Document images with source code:
■ ■ ■

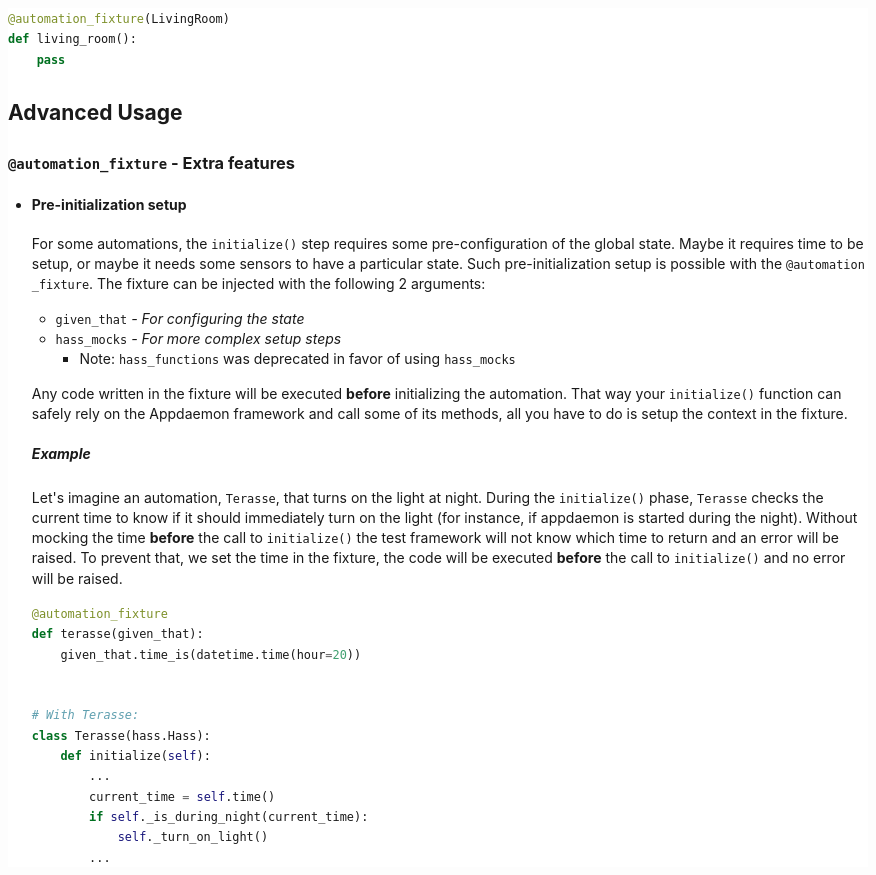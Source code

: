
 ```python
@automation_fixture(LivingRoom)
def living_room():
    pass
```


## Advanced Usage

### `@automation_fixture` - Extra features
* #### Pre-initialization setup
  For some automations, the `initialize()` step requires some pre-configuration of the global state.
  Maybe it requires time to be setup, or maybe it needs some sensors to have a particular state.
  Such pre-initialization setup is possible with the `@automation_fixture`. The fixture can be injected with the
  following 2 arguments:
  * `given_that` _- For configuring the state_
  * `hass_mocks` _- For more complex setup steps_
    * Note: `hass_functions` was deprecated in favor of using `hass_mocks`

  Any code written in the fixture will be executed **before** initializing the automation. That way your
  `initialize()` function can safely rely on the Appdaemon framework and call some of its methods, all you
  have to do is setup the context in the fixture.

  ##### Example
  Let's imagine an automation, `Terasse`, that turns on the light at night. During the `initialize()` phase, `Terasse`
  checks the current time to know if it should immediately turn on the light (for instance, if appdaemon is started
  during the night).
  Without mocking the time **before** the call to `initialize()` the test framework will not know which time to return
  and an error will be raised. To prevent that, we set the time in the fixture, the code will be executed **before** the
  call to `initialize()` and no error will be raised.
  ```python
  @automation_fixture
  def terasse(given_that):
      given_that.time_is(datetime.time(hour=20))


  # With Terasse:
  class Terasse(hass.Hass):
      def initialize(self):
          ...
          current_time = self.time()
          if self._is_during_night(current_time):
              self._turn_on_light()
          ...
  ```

■ ■ ■

Problem to solve:
The lines from the one holding "was deprecated in" to the last line of the entries, both included: retype them exactly and give nothing else.

Task output:
    * Note: `hass_functions` was deprecated in favor of using `hass_mocks`

  Any code written in the fixture will be executed **before** initializing the automation. That way your
  `initialize()` function can safely rely on the Appdaemon framework and call some of its methods, all you
  have to do is setup the context in the fixture.

  ##### Example
  Let's imagine an automation, `Terasse`, that turns on the light at night. During the `initialize()` phase, `Terasse`
  checks the current time to know if it should immediately turn on the light (for instance, if appdaemon is started
  during the night).
  Without mocking the time **before** the call to `initialize()` the test framework will not know which time to return
  and an error will be raised. To prevent that, we set the time in the fixture, the code will be executed **before** the
  call to `initialize()` and no error will be raised.
  ```python
  @automation_fixture
  def terasse(given_that):
      given_that.time_is(datetime.time(hour=20))


  # With Terasse:
  class Terasse(hass.Hass):
      def initialize(self):
          ...
          current_time = self.time()
          if self._is_during_night(current_time):
              self._turn_on_light()
          ...
  ```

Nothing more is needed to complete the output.